If the latter approach is used, retrieved result sets must be merged. Several merging strategies have been
developed, but there have been no breakthroughs. University of Tampere used the raw score approach as the
baseline in the CLEF 2003 runs and tested two new merging approaches. No remarkable differences were found
between the merging methods. The index words can be stored as such (inflected index), or normalized. The most
common normalizing method in IR is stemming. The tests of University of Tampere show that stemming is a
good normalizing method for English, which is a language with weak morphology. For Finnish stemming gives
remarkably worse results, the index built with the morphological analyzer gave better results.


1 Introduction
A multilingual information retrieval task deals with search requests in one source language and documents in
several target languages. Two main approaches are possible. (a) The target documents are translated into the
source language, or (b) the search requests are translated into the document languages. The first approach would
be comfortable for the user.
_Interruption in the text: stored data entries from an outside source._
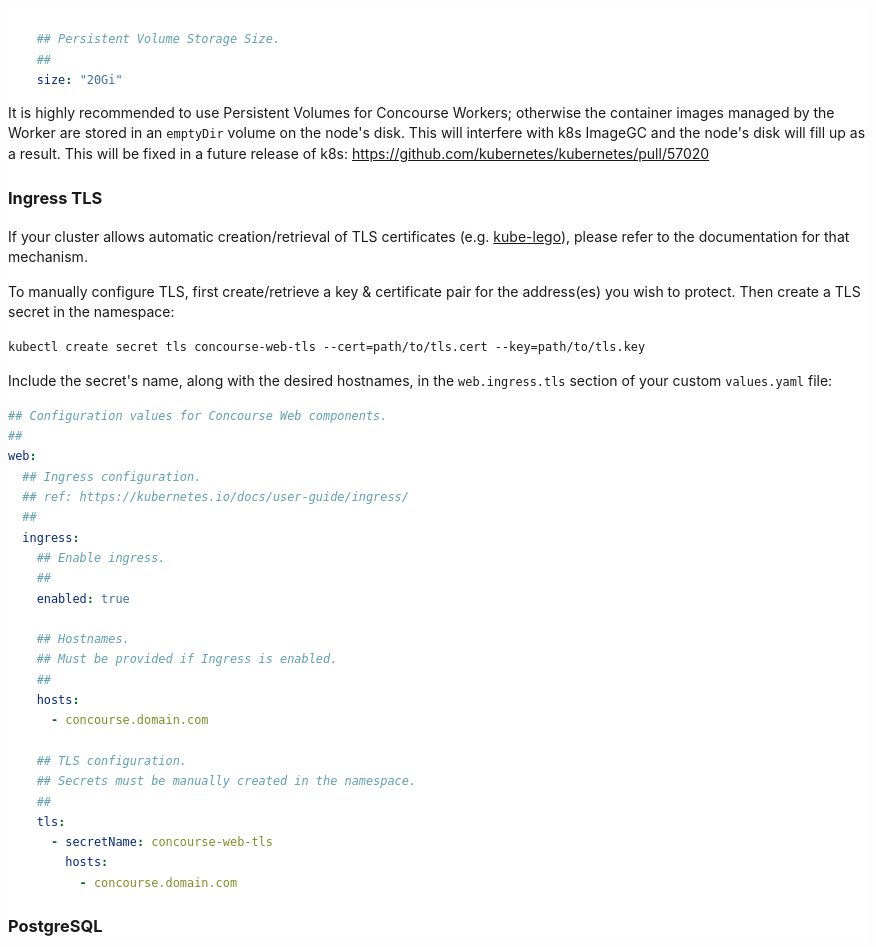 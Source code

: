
 ```yaml

    ## Persistent Volume Storage Size.
    ##
    size: "20Gi"
```

It is highly recommended to use Persistent Volumes for Concourse Workers; otherwise the container images managed by the Worker are stored in an `emptyDir` volume on the node's disk. This will interfere with k8s ImageGC and the node's disk will fill up as a result. This will be fixed in a future release of k8s: https://github.com/kubernetes/kubernetes/pull/57020

### Ingress TLS

If your cluster allows automatic creation/retrieval of TLS certificates (e.g. [kube-lego](https://github.com/jetstack/kube-lego)), please refer to the documentation for that mechanism.

To manually configure TLS, first create/retrieve a key & certificate pair for the address(es) you wish to protect. Then create a TLS secret in the namespace:

```console
kubectl create secret tls concourse-web-tls --cert=path/to/tls.cert --key=path/to/tls.key
```

Include the secret's name, along with the desired hostnames, in the `web.ingress.tls` section of your custom `values.yaml` file:

```yaml
## Configuration values for Concourse Web components.
##
web:
  ## Ingress configuration.
  ## ref: https://kubernetes.io/docs/user-guide/ingress/
  ##
  ingress:
    ## Enable ingress.
    ##
    enabled: true

    ## Hostnames.
    ## Must be provided if Ingress is enabled.
    ##
    hosts:
      - concourse.domain.com

    ## TLS configuration.
    ## Secrets must be manually created in the namespace.
    ##
    tls:
      - secretName: concourse-web-tls
        hosts:
          - concourse.domain.com
```

### PostgreSQL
It is quite an unrealistic approach, however, because translating thousands of
documents is an expensive and resource-demanding task. In addition, translation should be done for each
possible source and target language separately. The second approach, translating only the search requests, is
more realistic.

There are two approaches to index a multilingual document collection: (a) to build separate indexes for each
document language, or (b) to build a common multilingual index. If the first approach is followed, then retrieval
must be performed from each index separately, and the result lists have to be merged somehow. If a common
index is created, there are two approaches: either (a) to perform retrieval by each target language separately, and
then merge result lists, or (b) merge the search requests into a single query, and perform retrieval.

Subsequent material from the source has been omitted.